Having your expert support team use their newly available time to turn individual answers into wider advice will allow many more people to benefit from it. Go beyond answering explicit questions, and look for advice on the “why” behind different approaches to solving whatever problem your business is intended to solve.
How to start:
Identify those long-term customers who have scaled up while using your services or products, and talk to them about what worked, what didn’t, and where they could have used some help. Use their insights to inform your content.
3. Create an AI-specific knowledge base
Knowledge bases are typically created for your customers to read, but every support team has tons of additional background information, historical context, alternate explanations, useful metaphors, and all sorts of variations on the “correct” answers.

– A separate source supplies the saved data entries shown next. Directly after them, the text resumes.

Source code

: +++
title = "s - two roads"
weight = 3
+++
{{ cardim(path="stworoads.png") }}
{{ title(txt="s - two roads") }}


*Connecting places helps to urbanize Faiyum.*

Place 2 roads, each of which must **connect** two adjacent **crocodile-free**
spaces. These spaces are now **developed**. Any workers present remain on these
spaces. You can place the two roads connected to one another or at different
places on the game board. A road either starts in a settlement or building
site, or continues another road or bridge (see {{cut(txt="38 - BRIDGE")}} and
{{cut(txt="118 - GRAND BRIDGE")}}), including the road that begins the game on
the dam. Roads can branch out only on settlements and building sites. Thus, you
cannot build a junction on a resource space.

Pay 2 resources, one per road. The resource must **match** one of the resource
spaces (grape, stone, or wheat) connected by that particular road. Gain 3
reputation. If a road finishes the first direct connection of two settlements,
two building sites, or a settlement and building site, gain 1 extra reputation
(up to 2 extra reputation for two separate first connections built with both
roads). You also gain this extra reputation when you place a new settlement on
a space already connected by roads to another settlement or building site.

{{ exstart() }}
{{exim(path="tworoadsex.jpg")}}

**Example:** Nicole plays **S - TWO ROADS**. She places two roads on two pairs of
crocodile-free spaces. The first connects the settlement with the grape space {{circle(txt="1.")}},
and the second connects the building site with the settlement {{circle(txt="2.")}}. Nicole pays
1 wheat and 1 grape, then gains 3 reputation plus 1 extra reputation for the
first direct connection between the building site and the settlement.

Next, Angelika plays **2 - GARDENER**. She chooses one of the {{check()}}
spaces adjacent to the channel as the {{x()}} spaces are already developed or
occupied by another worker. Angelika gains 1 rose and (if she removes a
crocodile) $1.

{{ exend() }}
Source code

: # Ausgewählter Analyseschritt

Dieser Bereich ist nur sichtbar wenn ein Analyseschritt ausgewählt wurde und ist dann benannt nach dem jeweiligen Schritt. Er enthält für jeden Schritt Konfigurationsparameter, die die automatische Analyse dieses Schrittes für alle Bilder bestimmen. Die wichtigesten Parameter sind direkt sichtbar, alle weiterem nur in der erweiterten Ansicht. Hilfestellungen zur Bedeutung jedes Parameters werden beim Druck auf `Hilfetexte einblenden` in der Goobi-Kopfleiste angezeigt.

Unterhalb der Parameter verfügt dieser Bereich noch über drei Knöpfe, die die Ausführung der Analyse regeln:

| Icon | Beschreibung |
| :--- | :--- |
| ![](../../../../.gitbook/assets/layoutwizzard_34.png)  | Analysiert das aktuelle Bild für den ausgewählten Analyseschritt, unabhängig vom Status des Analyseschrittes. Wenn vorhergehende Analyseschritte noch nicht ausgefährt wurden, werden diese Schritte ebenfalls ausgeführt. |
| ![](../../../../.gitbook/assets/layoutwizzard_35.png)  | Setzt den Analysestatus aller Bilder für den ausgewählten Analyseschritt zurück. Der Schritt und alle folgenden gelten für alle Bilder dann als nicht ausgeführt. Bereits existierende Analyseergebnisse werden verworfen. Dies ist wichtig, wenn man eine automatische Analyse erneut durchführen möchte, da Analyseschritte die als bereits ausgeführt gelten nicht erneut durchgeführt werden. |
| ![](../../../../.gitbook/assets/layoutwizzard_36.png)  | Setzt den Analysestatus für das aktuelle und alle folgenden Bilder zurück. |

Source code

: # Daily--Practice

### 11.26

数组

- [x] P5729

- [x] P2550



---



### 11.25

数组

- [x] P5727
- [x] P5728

In the future, you will want your AI tools to be able to access all of that information too, so they can provide more nuanced and contextual answers to individual customers. If the information exists only inside your team’s beautiful skulls, it cannot be accessed elsewhere — at least until that creepy Matrix brain plug is invented.
How to start:
Don’t watch the last Matrix movie, it’s not worth it. Instead, start building an internal knowledge base to collect information from your team. Ask people to contribute their own personal snippets and insights, knowing it doesn’t have to be “customer ready.” If the AI tooling gets good enough, you’ll be able to use it as an input, and even if not it, will be helpful for producing well-rounded support staff.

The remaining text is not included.